Ketika itu Jakarta juga sudah punya Soekarno-Hatta, sedang Bangkok hanya punya bandara tua yang kumuh dan sesak di Donmuang, yang jauh di bawah standar Soekarno-Hatta yang kinclong. Dua puluh lima tahun yang lalu, para birokrat dan ahli sudah mengatakan bahwa Jakarta perlu suatu sistem mass-rapid transit (MRT).

Tetapi, bahkan 25 tahun lalu bus umum di Bangkok sangat tertib, orang membayar dan mendapat karcis, dan laki-laki memberi tempat duduk kepada perempuan, dan perempuan yang bersangkutan akan menawarkan diri memangku tas atau bawaan lain dari laki-laki itu.
Sekarang Bangkok sudah punya kereta bawah-tanah, subway/MRT, yang dibangun mulai 1996 dan dibuka untuk umum pertama kali pada tahun 2004. Ia juga punya kereta-layang, skytrain/BTS, yang mulai beroperasi sejak 1999.
Baru saja dibuka pada Agustus 2010: Airport Rail Link (ARL), yaitu jalur kereta api yang menghubungkan bandara Suvarnabhumi dengan kota Bangkok. Saya tidak tahu apakah yang terakhir di atas direncanakan atau tidak sejak awal, tetapi ia sudah siap pakai hanya 4 tahun setelah bandara tersebut dibuka pada tahun 2006.
Saya juga tidak tahu apakah pada awalnya ada rencana jalur kereta api yang akan menghubungkan bandara Soekarno-Hatta dengan kota Jakarta.
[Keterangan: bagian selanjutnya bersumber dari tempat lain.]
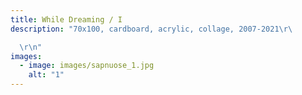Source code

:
 ```yaml
---
title: While Dreaming / I
description: "70x100, cardboard, acrylic, collage, 2007-2021\r\ 

  \r\n"
images:
  - image: images/sapnuose_1.jpg
    alt: "1"
---
```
Tapi sejak beberapa tahun lampau ada dibicarakan suatu rencana untuk keperluan tersebut. Tapi hingga sekarang kita belum lagi mendengar adanya eksekusi yang nyata.
Sedang jalur kereta bawah-tanah pertama Jakarta dijadwalkan beroperasi pada tahun 2016. Sementara jalur bus khusus, busway, belum lagi mencapai tingkat operasional yang optimal.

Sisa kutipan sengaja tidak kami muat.